= Francis Shepherd (diplomat) =

British diplomat

Sir Francis Michie Shepherd, KBE, CMG (6 January 1893 – 15 May 1962) was a British diplomat. He was the British envoy to Finland, Persia, and Poland.

== Biography ==
The son of Francis Shepherd, Shepherd was educated at Oakfield School, University College School and Grenoble University. During the First World War, he served in the Royal Field Artillery in France, Mesopotamia. He also saw service in the Third Anglo-Afghan War. Having been commissioned in the Special Reserve in 1915, he resigned in 1920 with the rank of captain.

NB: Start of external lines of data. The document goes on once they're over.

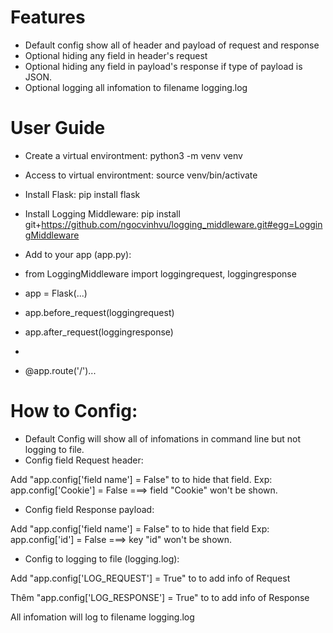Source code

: # Features

- Default config show all of header and payload of request and response
- Optional hiding any field in header's request
- Optional hiding any field in payload's response if type of payload is JSON.
- Optional logging all infomation to filename logging.log

# User Guide

- Create a virtual environtment: python3 -m venv venv
- Access to virtual environtment: source venv/bin/activate
- Install Flask: pip install flask
- Install Logging Middleware: pip install git+https://github.com/ngocvinhvu/logging_middleware.git#egg=LoggingMiddleware
- Add to your app (app.py):

- from LoggingMiddleware import loggingrequest, loggingresponse
- app = Flask(...)
- app.before_request(loggingrequest)
- app.after_request(loggingresponse)
- <your config>
- @app.route('/')...

# How to Config:
- Default Config will show all of infomations in command line but not logging to file. 
- Config field Request header:

Add "app.config['field name'] = False" to <your config> to hide that field.
Exp: app.config['Cookie'] = False ===> field "Cookie" won't be shown.

- Config field Response payload:

Add "app.config['field name'] = False" to <your config> to hide that field
Exp: app.config['id'] = False ===> key "id" won't be shown.

- Config to logging to file (logging.log):

Add "app.config['LOG_REQUEST'] = True" to <your config> to add info of Request

Thêm "app.config['LOG_RESPONSE'] = True" to <your config> to add info of Response

All infomation will log to filename logging.log
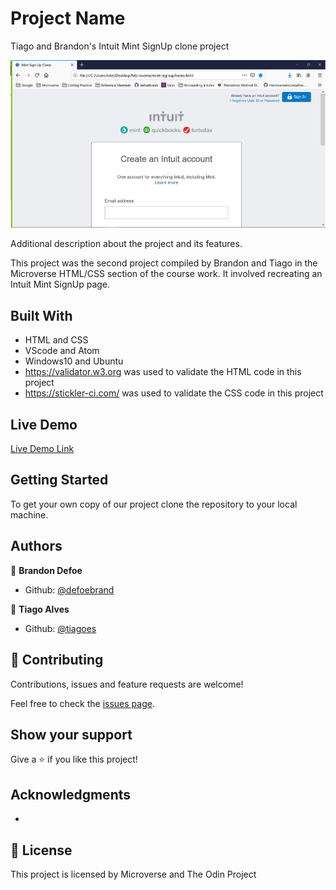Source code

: # Project Name

Tiago and Brandon's Intuit Mint SignUp clone project

![screenshot](images/screenshot.png)

Additional description about the project and its features.

This project was the second project compiled by Brandon and Tiago in the Microverse HTML/CSS section of the course work. It involved recreating an Intuit Mint SignUp page.

## Built With

- HTML and CSS
- VScode and Atom
- Windows10 and Ubuntu
- https://validator.w3.org was used to validate the HTML code in this project
- https://stickler-ci.com/ was used to validate the CSS code in this project

## Live Demo

[Live Demo Link](https://rawcdn.githack.com/defoebrand/mint-signup/9fe74cc483537b514944136d7c113e1be6d206dd/index.html)


## Getting Started

To get your own copy of our project clone the repository to your local machine.


## Authors

👤 **Brandon Defoe**

- Github: [@defoebrand](https://github.com/defoebrand)

👤 **Tiago Alves**

- Github: [@tiagoes](https://github.com/tiagoes)


## 🤝 Contributing

Contributions, issues and feature requests are welcome!

Feel free to check the [issues page](issues/).

## Show your support

Give a ⭐️ if you like this project!

## Acknowledgments

-

## 📝 License

This project is licensed by Microverse and The Odin Project

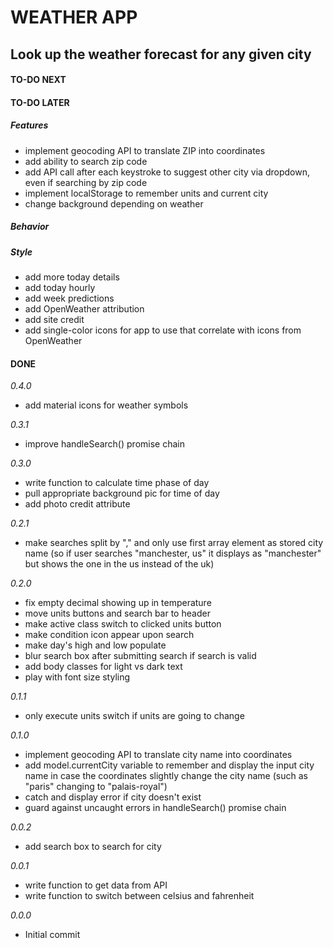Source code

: # WEATHER APP

## Look up the weather forecast for any given city

#### TO-DO NEXT

#### TO-DO LATER

##### Features

-   implement geocoding API to translate ZIP into coordinates
-   add ability to search zip code
-   add API call after each keystroke to suggest other city via dropdown, even if searching by zip code
-   implement localStorage to remember units and current city
-   change background depending on weather

##### Behavior

##### Style

-   add more today details
-   add today hourly
-   add week predictions
-   add OpenWeather attribution
-   add site credit
-   add single-color icons for app to use that correlate with icons from OpenWeather

#### DONE

_0.4.0_

-   add material icons for weather symbols

_0.3.1_

-   improve handleSearch() promise chain

_0.3.0_

-   write function to calculate time phase of day
-   pull appropriate background pic for time of day
-   add photo credit attribute

_0.2.1_

-   make searches split by "," and only use first array element as stored city name (so if user searches "manchester, us" it displays as "manchester" but shows the one in the us instead of the uk)

_0.2.0_

-   fix empty decimal showing up in temperature
-   move units buttons and search bar to header
-   make active class switch to clicked units button
-   make condition icon appear upon search
-   make day's high and low populate
-   blur search box after submitting search if search is valid
-   add body classes for light vs dark text
-   play with font size styling

_0.1.1_

-   only execute units switch if units are going to change

_0.1.0_

-   implement geocoding API to translate city name into coordinates
-   add model.currentCity variable to remember and display the input city name in case the coordinates slightly change the city name (such as "paris" changing to "palais-royal")
-   catch and display error if city doesn't exist
-   guard against uncaught errors in handleSearch() promise chain

_0.0.2_

-   add search box to search for city

_0.0.1_

-   write function to get data from API
-   write function to switch between celsius and fahrenheit

_0.0.0_

-   Initial commit
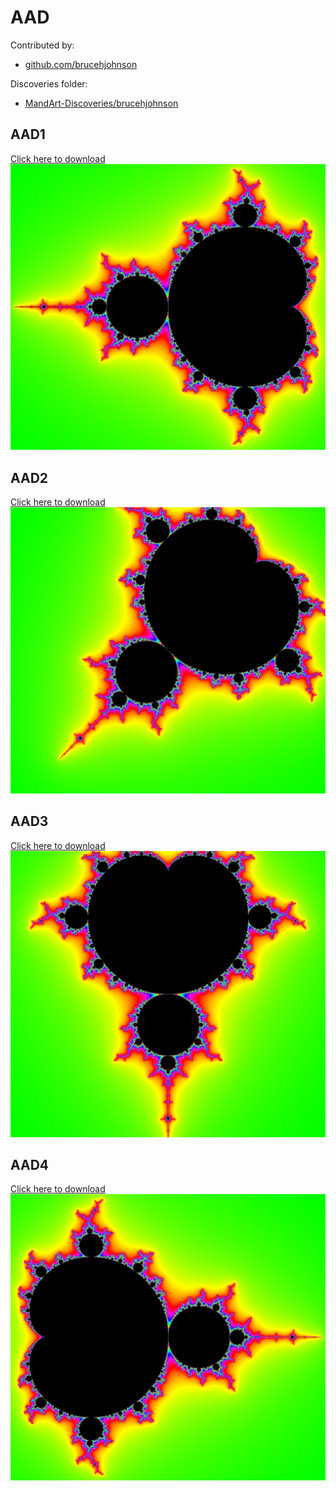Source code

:# AAD

Contributed by:

- [github.com/brucehjohnson](https://github.com/brucehjohnson)

Discoveries folder:

- [MandArt-Discoveries/brucehjohnson](https://github.com/denisecase/MandArt-Discoveries/tree/main/brucehjohnson)

## AAD1

<a href="AAD1.mandart" download="AAD1.mandart">Click here to download</a><br>
!["AAD1"](AAD1.png)

## AAD2

<a href="AAD2.mandart" download="AAD2.mandart">Click here to download</a><br>
!["AAD2"](AAD2.png)

## AAD3

<a href="AAD3.mandart" download="AAD3.mandart">Click here to download</a><br>
!["AAD3"](AAD3.png)

## AAD4

<a href="AAD4.mandart" download="AAD4.mandart">Click here to download</a><br>
!["AAD4"](AAD4.png)

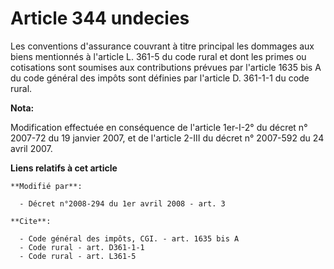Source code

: # Article 344 undecies

Les conventions d'assurance couvrant à titre principal les dommages aux biens mentionnés à l'article L. 361-5 du code rural
et dont les primes ou cotisations sont soumises aux contributions prévues par l'article 1635 bis A du code général des impôts
sont définies par l'article D. 361-1-1 du code rural.

**Nota:**

Modification effectuée en conséquence de l'article 1er-I-2° du décret n° 2007-72 du 19 janvier 2007, et de l'article 2-III du
décret n° 2007-592 du 24 avril 2007.

**Liens relatifs à cet article**

	**Modifié par**:

	  - Décret n°2008-294 du 1er avril 2008 - art. 3

	**Cite**:

	  - Code général des impôts, CGI. - art. 1635 bis A
	  - Code rural - art. D361-1-1
	  - Code rural - art. L361-5
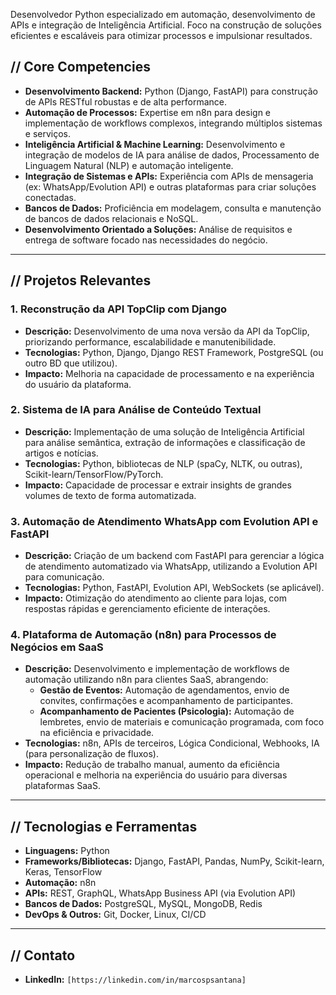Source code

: Desenvolvedor Python especializado em automação, desenvolvimento de APIs e integração de Inteligência Artificial. Foco na construção de soluções eficientes e escaláveis para otimizar processos e impulsionar resultados.

## // Core Competencies

* **Desenvolvimento Backend:** Python (Django, FastAPI) para construção de APIs RESTful robustas e de alta performance.
* **Automação de Processos:** Expertise em n8n para design e implementação de workflows complexos, integrando múltiplos sistemas e serviços.
* **Inteligência Artificial & Machine Learning:** Desenvolvimento e integração de modelos de IA para análise de dados, Processamento de Linguagem Natural (NLP) e automação inteligente.
* **Integração de Sistemas e APIs:** Experiência com APIs de mensageria (ex: WhatsApp/Evolution API) e outras plataformas para criar soluções conectadas.
* **Bancos de Dados:** Proficiência em modelagem, consulta e manutenção de bancos de dados relacionais e NoSQL.
* **Desenvolvimento Orientado a Soluções:** Análise de requisitos e entrega de software focado nas necessidades do negócio.

---

## // Projetos Relevantes

### 1. Reconstrução da API TopClip com Django
* **Descrição:** Desenvolvimento de uma nova versão da API da TopClip, priorizando performance, escalabilidade e manutenibilidade.
* **Tecnologias:** Python, Django, Django REST Framework, PostgreSQL (ou outro BD que utilizou).
* **Impacto:** Melhoria na capacidade de processamento e na experiência do usuário da plataforma.

### 2. Sistema de IA para Análise de Conteúdo Textual
* **Descrição:** Implementação de uma solução de Inteligência Artificial para análise semântica, extração de informações e classificação de artigos e notícias.
* **Tecnologias:** Python, bibliotecas de NLP (spaCy, NLTK, ou outras), Scikit-learn/TensorFlow/PyTorch.
* **Impacto:** Capacidade de processar e extrair insights de grandes volumes de texto de forma automatizada.

### 3. Automação de Atendimento WhatsApp com Evolution API e FastAPI
* **Descrição:** Criação de um backend com FastAPI para gerenciar a lógica de atendimento automatizado via WhatsApp, utilizando a Evolution API para comunicação.
* **Tecnologias:** Python, FastAPI, Evolution API, WebSockets (se aplicável).
* **Impacto:** Otimização do atendimento ao cliente para lojas, com respostas rápidas e gerenciamento eficiente de interações.

### 4. Plataforma de Automação (n8n) para Processos de Negócios em SaaS
* **Descrição:** Desenvolvimento e implementação de workflows de automação utilizando n8n para clientes SaaS, abrangendo:
    * **Gestão de Eventos:** Automação de agendamentos, envio de convites, confirmações e acompanhamento de participantes.
    * **Acompanhamento de Pacientes (Psicologia):** Automação de lembretes, envio de materiais e comunicação programada, com foco na eficiência e privacidade.
* **Tecnologias:** n8n, APIs de terceiros, Lógica Condicional, Webhooks, IA (para personalização de fluxos).
* **Impacto:** Redução de trabalho manual, aumento da eficiência operacional e melhoria na experiência do usuário para diversas plataformas SaaS.

---

## // Tecnologias e Ferramentas

* **Linguagens:** Python
* **Frameworks/Bibliotecas:** Django, FastAPI, Pandas, NumPy, Scikit-learn, Keras, TensorFlow
* **Automação:** n8n
* **APIs:** REST, GraphQL, WhatsApp Business API (via Evolution API)
* **Bancos de Dados:** PostgreSQL, MySQL, MongoDB, Redis
* **DevOps & Outros:** Git, Docker, Linux, CI/CD

---

## // Contato

* **LinkedIn:** `[https://linkedin.com/in/marcospsantana]`
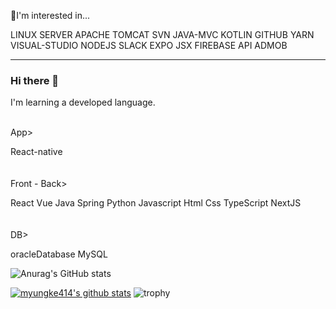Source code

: 
🔭I'm interested in...

LINUX SERVER APACHE TOMCAT SVN JAVA-MVC KOTLIN GITHUB YARN VISUAL-STUDIO NODEJS SLACK EXPO JSX FIREBASE API ADMOB
<hr>

### Hi there 👋

I'm learning a developed language.

<br>
App>

React-native
<br><br><br>
Front - Back>

React Vue Java Spring Python Javascript Html Css TypeScript NextJS 
<br><br><br>
DB>

oracleDatabase MySQL
<!--
![Top Langs](https://github-readme-stats.vercel.app/api/top-langs/?username=myungke414&layout=compact&theme=shades-of-purple) -->
![Anurag's GitHub stats](https://github-readme-stats.vercel.app/api?username=myungke414&show_icons=true&theme=buefy)
<!--
![myungke414's github stats](https://github-readme-stats.vercel.app/api?username=myungke414&show_icons=true) -->
[![myungke414's github stats](https://github-readme-stats.vercel.app/api/top-langs/?username=myungke414&show_icons=true&hide_border=true&title_color=004386&icon_color=004386&layout=compact)](https://github.com/myungke414)
![trophy](https://github-profile-trophy.vercel.app/?username=myungke414)

<!--
**myungke414/myungke414** is a ✨ _special_ ✨ repository because its `README.md` (this file) appears on your GitHub profile.

Here are some ideas to get you started:

- 🔭 I’m currently working on ...
- 🌱 I’m currently learning ...
- 👯 I’m looking to collaborate on ...
- 🤔 I’m looking for help with ...
- 💬 Ask me about ...
- 📫 How to reach me: ...
- 😄 Pronouns: ...
- ⚡ Fun fact: ...
-->
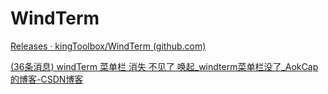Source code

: # WindTerm

[Releases · kingToolbox/WindTerm (github.com)](https://github.com/kingToolbox/WindTerm)

[(36条消息) windTerm 菜单栏 消失 不见了 唤起_windterm菜单栏没了_AokCap的博客-CSDN博客](https://blog.csdn.net/weixin_43648241/article/details/125074919)

‍
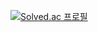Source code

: [![Solved.ac
프로필](http://mazassumnida.wtf/api/v2/generate_badge?boj=jijikim)](https://solved.ac/jijikim)
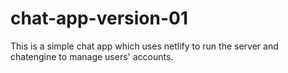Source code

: # chat-app-version-01

This is a simple chat app which uses netlify to run the server and chatengine to manage users' accounts.
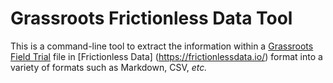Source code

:# Grassroots Frictionless Data Tool

This is a command-line tool to extract the information within a [Grassroots Field Trial](https://grassroots.tools/public/dynamic/fieldtrial_dynamic.html?type=AllFieldTrials) file in [Frictionless  Data] (https://frictionlessdata.io/) format into a variety of formats such as Markdown, CSV, *etc.*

He was appointed to the Consular Service in 1920, and served at San Francisco, Buenos Ayres, Lima, Antwerp and Hamburg. He was chargé d’affaires at Port-au-Prince in 1932. in charge of the British Legation at San Salvador in 1934, Minister Resident and Consul to Haiti from 1935 to 1937, Acting Consul-General at Barcelona in March–May 1938, Consul at Dresden in 1938–39; Acting Consul-General at Danzig in July–August 1939. Returning to the United Kingdom on the outbreak of the Second World War, he was employed in the Foreign Office from October 1939 to February 1940, before being appointed Counsellor of Legation and Consul-General at Reykjavik in 1940–42, and at Leopoldville, Belgian Congo, in 1942.

From 1944 to 1947, Shepherd was British Political Representative in Finland, with the rank of Minister. He was British Consul-General for the Netherlands East Indies at Batavia from 1947 to 1949. He was British Ambassador to Persia from 1950 to 1952, and British Ambassador to Poland from 1952 to 1954, when he retired.

In retirement, he married Mrs Barbara Bayntun Fairbairn-Crawford in 1960. His unpublished memoirs are held at the University of Oxford. He died in 1962.

== Honours ==
Shepherd was appointed MBE in 1932, OBE in 1941, CMG in 1946, and KBE in 1948. He was appointed a Grand Officer of the Persian Order of Hamayoun in 1951.